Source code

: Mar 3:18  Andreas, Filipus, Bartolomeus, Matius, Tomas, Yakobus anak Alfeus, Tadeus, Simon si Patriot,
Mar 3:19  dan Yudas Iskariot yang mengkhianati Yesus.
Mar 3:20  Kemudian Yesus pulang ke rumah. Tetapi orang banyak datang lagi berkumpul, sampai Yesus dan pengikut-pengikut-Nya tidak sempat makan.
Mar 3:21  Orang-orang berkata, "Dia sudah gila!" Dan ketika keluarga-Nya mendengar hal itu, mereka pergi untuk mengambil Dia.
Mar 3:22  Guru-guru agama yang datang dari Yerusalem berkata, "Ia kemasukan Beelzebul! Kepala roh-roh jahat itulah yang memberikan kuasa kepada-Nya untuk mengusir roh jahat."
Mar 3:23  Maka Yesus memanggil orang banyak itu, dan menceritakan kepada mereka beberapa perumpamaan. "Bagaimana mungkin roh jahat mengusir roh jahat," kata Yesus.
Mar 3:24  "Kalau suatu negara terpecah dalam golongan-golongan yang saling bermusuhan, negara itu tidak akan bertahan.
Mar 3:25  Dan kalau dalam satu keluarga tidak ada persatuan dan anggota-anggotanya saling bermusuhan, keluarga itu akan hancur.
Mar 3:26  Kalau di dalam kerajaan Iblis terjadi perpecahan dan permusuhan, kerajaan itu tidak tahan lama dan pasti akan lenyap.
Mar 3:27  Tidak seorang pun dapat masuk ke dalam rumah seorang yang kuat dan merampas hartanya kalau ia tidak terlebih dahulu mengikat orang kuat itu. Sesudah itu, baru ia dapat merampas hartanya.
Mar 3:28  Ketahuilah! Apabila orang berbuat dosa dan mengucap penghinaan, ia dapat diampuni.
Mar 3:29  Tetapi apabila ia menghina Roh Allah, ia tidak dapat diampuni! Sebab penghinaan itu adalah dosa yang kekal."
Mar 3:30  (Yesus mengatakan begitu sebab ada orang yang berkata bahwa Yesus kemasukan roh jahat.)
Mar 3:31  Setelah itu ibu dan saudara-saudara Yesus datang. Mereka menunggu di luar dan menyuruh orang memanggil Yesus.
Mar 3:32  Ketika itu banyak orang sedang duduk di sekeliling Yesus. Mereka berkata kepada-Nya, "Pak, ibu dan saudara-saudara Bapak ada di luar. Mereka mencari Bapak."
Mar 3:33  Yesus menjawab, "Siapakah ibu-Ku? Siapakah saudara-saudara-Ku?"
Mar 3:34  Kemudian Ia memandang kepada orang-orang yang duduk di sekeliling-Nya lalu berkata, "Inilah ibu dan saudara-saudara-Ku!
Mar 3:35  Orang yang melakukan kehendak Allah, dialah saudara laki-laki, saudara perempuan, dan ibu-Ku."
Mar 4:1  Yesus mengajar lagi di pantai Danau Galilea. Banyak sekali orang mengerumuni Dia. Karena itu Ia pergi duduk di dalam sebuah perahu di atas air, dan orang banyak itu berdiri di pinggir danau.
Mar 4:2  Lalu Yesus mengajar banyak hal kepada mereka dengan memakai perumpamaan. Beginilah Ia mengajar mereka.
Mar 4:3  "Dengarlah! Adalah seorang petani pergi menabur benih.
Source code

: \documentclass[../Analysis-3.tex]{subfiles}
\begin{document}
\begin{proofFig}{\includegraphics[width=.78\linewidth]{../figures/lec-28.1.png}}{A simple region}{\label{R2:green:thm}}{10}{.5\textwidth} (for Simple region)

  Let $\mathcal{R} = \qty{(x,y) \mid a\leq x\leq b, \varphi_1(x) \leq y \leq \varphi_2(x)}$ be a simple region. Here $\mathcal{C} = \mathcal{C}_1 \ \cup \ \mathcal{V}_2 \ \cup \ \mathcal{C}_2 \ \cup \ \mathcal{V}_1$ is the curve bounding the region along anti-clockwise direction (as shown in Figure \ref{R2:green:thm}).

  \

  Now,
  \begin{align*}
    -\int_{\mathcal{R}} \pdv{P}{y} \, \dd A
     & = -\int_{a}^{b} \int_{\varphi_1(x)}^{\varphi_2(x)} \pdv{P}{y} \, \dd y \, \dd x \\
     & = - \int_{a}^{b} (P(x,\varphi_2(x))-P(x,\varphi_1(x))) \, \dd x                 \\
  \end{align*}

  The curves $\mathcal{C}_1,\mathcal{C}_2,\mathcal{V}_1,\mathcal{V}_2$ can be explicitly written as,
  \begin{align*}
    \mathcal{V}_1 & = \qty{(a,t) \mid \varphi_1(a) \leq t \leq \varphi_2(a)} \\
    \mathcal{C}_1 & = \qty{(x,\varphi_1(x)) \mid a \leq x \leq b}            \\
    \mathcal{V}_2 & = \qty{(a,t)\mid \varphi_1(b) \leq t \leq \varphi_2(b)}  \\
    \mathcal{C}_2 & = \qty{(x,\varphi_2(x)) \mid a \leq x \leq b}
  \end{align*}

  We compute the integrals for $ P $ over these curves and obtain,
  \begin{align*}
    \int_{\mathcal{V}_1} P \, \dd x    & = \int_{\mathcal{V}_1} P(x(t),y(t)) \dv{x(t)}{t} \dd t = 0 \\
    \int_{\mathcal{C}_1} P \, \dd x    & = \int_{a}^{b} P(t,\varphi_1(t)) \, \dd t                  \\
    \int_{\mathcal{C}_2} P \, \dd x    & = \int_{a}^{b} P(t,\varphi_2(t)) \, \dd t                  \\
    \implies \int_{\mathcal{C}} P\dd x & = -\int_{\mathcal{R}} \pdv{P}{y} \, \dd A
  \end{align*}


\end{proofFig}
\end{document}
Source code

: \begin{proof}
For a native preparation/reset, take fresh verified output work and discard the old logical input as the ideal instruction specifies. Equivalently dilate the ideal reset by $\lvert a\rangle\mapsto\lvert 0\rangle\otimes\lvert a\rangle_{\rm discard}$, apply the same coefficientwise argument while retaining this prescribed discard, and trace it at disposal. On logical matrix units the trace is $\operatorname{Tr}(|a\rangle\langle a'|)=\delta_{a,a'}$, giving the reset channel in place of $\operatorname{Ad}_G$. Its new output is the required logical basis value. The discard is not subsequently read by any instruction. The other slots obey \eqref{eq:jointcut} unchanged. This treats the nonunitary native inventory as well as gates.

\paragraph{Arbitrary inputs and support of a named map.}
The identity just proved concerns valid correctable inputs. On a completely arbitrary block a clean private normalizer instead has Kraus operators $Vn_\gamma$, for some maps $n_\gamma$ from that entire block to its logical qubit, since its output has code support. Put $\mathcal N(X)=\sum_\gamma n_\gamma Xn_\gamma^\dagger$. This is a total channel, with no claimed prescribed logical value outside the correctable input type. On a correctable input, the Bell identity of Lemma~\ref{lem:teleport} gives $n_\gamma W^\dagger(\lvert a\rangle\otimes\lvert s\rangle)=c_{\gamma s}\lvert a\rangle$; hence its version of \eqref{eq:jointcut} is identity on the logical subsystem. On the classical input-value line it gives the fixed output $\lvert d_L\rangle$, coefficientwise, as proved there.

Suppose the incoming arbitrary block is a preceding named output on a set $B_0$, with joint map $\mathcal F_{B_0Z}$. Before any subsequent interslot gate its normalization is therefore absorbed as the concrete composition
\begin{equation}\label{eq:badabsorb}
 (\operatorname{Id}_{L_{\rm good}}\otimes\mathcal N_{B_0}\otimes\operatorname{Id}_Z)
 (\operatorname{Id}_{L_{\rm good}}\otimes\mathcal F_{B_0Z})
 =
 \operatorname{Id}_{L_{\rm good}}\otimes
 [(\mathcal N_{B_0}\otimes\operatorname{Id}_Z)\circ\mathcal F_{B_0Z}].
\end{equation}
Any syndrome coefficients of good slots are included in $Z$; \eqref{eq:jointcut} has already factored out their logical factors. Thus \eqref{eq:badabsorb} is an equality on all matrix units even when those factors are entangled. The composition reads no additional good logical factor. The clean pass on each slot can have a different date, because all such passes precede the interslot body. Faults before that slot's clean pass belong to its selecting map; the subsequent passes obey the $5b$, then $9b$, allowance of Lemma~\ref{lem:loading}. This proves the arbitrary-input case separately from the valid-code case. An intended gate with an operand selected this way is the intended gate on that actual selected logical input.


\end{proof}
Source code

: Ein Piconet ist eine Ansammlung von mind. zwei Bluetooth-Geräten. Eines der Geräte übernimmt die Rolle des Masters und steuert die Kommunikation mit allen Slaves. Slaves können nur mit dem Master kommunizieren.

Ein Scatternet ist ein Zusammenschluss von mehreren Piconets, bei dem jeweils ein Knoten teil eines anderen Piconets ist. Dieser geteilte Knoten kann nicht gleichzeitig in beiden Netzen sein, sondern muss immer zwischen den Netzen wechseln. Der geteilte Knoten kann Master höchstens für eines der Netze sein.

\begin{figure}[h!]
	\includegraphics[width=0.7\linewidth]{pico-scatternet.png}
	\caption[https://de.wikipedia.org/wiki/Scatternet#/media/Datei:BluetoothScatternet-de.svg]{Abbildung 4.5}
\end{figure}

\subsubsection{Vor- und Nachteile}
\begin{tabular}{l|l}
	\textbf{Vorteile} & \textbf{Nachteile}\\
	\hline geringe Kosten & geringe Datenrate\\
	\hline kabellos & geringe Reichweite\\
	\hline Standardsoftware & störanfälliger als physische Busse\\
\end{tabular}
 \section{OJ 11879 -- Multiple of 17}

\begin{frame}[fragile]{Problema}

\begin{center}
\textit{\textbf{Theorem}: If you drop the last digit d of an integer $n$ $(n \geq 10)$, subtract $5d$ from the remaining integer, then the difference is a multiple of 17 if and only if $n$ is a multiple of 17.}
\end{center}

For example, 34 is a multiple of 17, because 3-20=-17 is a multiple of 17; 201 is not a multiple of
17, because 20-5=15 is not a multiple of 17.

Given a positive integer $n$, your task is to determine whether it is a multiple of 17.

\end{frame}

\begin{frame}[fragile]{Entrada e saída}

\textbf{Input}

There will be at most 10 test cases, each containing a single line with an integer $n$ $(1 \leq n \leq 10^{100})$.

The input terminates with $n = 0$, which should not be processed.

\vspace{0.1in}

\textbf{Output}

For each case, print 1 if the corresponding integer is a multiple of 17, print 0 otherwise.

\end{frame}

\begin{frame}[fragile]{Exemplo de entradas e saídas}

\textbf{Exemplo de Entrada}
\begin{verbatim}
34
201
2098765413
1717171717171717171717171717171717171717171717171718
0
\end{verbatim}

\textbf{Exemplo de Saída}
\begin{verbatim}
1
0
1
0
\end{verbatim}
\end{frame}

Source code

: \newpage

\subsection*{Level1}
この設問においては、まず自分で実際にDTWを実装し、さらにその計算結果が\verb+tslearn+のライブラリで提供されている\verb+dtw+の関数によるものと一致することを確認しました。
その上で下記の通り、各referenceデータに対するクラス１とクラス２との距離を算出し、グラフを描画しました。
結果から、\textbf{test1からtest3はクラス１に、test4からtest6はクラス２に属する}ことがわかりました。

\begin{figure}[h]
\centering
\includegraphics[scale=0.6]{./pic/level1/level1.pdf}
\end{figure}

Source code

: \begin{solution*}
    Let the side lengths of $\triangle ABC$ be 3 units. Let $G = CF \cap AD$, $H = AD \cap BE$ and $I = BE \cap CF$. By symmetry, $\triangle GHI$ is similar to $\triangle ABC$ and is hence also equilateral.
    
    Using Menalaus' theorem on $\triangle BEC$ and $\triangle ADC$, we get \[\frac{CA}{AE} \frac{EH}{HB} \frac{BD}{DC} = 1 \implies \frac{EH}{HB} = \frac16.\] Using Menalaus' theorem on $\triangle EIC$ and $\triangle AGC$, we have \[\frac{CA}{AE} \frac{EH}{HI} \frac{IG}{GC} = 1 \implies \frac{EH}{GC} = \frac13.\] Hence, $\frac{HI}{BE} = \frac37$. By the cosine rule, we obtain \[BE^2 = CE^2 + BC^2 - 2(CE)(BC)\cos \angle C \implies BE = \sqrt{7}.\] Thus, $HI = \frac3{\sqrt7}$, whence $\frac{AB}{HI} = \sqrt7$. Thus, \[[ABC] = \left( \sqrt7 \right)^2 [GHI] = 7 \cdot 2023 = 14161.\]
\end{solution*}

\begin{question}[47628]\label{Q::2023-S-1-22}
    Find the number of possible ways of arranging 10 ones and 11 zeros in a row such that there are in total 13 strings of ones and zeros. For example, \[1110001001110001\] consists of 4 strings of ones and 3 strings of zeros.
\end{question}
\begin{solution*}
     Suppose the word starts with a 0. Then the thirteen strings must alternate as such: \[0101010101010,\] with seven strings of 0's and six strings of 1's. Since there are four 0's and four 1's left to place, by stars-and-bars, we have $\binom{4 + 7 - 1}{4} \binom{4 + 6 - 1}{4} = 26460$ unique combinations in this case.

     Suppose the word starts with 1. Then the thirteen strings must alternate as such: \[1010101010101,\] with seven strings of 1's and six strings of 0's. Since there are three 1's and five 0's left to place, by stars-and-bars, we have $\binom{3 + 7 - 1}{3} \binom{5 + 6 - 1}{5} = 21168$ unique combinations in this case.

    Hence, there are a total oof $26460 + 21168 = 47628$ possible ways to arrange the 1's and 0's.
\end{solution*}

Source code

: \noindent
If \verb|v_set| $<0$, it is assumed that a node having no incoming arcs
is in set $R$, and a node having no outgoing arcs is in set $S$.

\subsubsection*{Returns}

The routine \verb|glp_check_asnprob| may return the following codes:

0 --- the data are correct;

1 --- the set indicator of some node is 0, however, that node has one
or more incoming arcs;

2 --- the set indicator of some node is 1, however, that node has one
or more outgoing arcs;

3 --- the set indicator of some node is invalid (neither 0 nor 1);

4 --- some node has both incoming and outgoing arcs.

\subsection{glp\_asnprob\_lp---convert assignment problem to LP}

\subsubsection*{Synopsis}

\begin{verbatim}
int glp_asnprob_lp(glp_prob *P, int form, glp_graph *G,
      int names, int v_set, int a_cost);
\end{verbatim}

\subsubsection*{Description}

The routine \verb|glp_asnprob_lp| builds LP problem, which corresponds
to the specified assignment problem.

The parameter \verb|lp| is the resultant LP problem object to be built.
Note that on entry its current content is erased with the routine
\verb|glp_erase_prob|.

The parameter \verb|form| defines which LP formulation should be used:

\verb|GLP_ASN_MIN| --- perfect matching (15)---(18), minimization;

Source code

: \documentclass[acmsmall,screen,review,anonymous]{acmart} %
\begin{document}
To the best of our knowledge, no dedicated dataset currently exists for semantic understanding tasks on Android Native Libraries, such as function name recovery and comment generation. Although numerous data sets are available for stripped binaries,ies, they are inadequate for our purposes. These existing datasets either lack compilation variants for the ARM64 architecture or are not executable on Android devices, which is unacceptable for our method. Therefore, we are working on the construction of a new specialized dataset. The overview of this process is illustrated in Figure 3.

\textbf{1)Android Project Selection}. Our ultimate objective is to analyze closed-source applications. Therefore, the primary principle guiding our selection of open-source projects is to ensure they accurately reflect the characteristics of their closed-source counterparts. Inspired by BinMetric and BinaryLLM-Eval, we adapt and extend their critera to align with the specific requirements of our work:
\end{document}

§

**TASK:** Every line that holds the word "Kemudian" should be copied from the listing.

**OUTPUT OF THE TASK:**
Mar 3:20  Kemudian Yesus pulang ke rumah. Tetapi orang banyak datang lagi berkumpul, sampai Yesus dan pengikut-pengikut-Nya tidak sempat makan.
Mar 3:34  Kemudian Ia memandang kepada orang-orang yang duduk di sekeliling-Nya lalu berkata, "Inilah ibu dan saudara-saudara-Ku!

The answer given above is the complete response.